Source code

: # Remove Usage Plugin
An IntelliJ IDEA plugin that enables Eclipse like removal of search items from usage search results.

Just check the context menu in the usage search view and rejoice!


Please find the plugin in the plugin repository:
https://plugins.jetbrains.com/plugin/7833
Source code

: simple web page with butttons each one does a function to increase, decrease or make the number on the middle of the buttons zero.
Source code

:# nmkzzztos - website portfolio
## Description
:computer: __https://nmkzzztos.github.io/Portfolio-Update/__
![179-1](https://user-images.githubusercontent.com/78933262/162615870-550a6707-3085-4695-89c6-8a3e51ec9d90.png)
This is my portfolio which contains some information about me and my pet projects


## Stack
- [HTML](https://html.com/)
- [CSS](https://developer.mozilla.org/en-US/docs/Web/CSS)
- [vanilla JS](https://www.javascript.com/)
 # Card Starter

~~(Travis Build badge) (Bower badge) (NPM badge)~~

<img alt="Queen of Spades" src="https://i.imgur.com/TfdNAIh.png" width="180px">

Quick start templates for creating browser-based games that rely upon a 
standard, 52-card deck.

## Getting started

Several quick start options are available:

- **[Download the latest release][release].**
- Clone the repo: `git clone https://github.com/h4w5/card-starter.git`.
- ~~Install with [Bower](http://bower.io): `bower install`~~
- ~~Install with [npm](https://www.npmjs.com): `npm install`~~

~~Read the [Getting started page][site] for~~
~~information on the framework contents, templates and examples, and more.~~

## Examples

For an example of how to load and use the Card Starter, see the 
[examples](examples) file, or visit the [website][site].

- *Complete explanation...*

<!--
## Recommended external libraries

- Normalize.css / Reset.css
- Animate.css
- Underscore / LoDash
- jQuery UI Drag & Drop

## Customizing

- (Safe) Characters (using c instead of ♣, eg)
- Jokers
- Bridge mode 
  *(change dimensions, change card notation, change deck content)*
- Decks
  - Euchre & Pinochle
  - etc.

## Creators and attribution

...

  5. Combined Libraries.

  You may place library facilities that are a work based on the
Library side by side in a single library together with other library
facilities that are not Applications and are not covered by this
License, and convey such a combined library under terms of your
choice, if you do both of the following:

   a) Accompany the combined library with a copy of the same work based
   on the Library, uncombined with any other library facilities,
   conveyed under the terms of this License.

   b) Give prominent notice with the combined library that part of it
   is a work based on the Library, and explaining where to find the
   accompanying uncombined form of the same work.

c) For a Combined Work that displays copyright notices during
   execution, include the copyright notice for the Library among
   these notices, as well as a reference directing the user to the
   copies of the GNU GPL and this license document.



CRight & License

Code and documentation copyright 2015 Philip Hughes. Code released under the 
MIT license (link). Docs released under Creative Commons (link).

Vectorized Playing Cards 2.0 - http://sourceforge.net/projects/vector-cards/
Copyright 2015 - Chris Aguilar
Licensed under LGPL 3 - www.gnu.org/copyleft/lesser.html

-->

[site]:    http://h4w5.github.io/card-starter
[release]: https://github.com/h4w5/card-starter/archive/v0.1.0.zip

──────

> _TASK OBJECTIVE_
Word for word, restate all of the records.

> _OUTPUT OF THE TASK_
Source code

: # Remove Usage Plugin
An IntelliJ IDEA plugin that enables Eclipse like removal of search items from usage search results.

Just check the context menu in the usage search view and rejoice!


Please find the plugin in the plugin repository:
https://plugins.jetbrains.com/plugin/7833
Source code

: simple web page with butttons each one does a function to increase, decrease or make the number on the middle of the buttons zero.
Source code

:# nmkzzztos - website portfolio
## Description
:computer: __https://nmkzzztos.github.io/Portfolio-Update/__
![179-1](https://user-images.githubusercontent.com/78933262/162615870-550a6707-3085-4695-89c6-8a3e51ec9d90.png)
This is my portfolio which contains some information about me and my pet projects


## Stack
- [HTML](https://html.com/)
- [CSS](https://developer.mozilla.org/en-US/docs/Web/CSS)
- [vanilla JS](https://www.javascript.com/)
 # Card Starter

~~(Travis Build badge) (Bower badge) (NPM badge)~~

<img alt="Queen of Spades" src="https://i.imgur.com/TfdNAIh.png" width="180px">

Quick start templates for creating browser-based games that rely upon a 
standard, 52-card deck.

## Getting started

Several quick start options are available:

- **[Download the latest release][release].**
- Clone the repo: `git clone https://github.com/h4w5/card-starter.git`.
- ~~Install with [Bower](http://bower.io): `bower install`~~
- ~~Install with [npm](https://www.npmjs.com): `npm install`~~

~~Read the [Getting started page][site] for~~
~~information on the framework contents, templates and examples, and more.~~

## Examples

For an example of how to load and use the Card Starter, see the 
[examples](examples) file, or visit the [website][site].

- *Complete explanation...*

<!--
## Recommended external libraries

- Normalize.css / Reset.css
- Animate.css
- Underscore / LoDash
- jQuery UI Drag & Drop

## Customizing

- (Safe) Characters (using c instead of ♣, eg)
- Jokers
- Bridge mode 
  *(change dimensions, change card notation, change deck content)*
- Decks
  - Euchre & Pinochle
  - etc.

## Creators and attribution

...

  5. Combined Libraries.

  You may place library facilities that are a work based on the
Library side by side in a single library together with other library
facilities that are not Applications and are not covered by this
License, and convey such a combined library under terms of your
choice, if you do both of the following:

   a) Accompany the combined library with a copy of the same work based
   on the Library, uncombined with any other library facilities,
   conveyed under the terms of this License.

   b) Give prominent notice with the combined library that part of it
   is a work based on the Library, and explaining where to find the
   accompanying uncombined form of the same work.

c) For a Combined Work that displays copyright notices during
   execution, include the copyright notice for the Library among
   these notices, as well as a reference directing the user to the
   copies of the GNU GPL and this license document.



CRight & License

Code and documentation copyright 2015 Philip Hughes. Code released under the 
MIT license (link). Docs released under Creative Commons (link).

Vectorized Playing Cards 2.0 - http://sourceforge.net/projects/vector-cards/
Copyright 2015 - Chris Aguilar
Licensed under LGPL 3 - www.gnu.org/copyleft/lesser.html

-->

[site]:    http://h4w5.github.io/card-starter
[release]: https://github.com/h4w5/card-starter/archive/v0.1.0.zip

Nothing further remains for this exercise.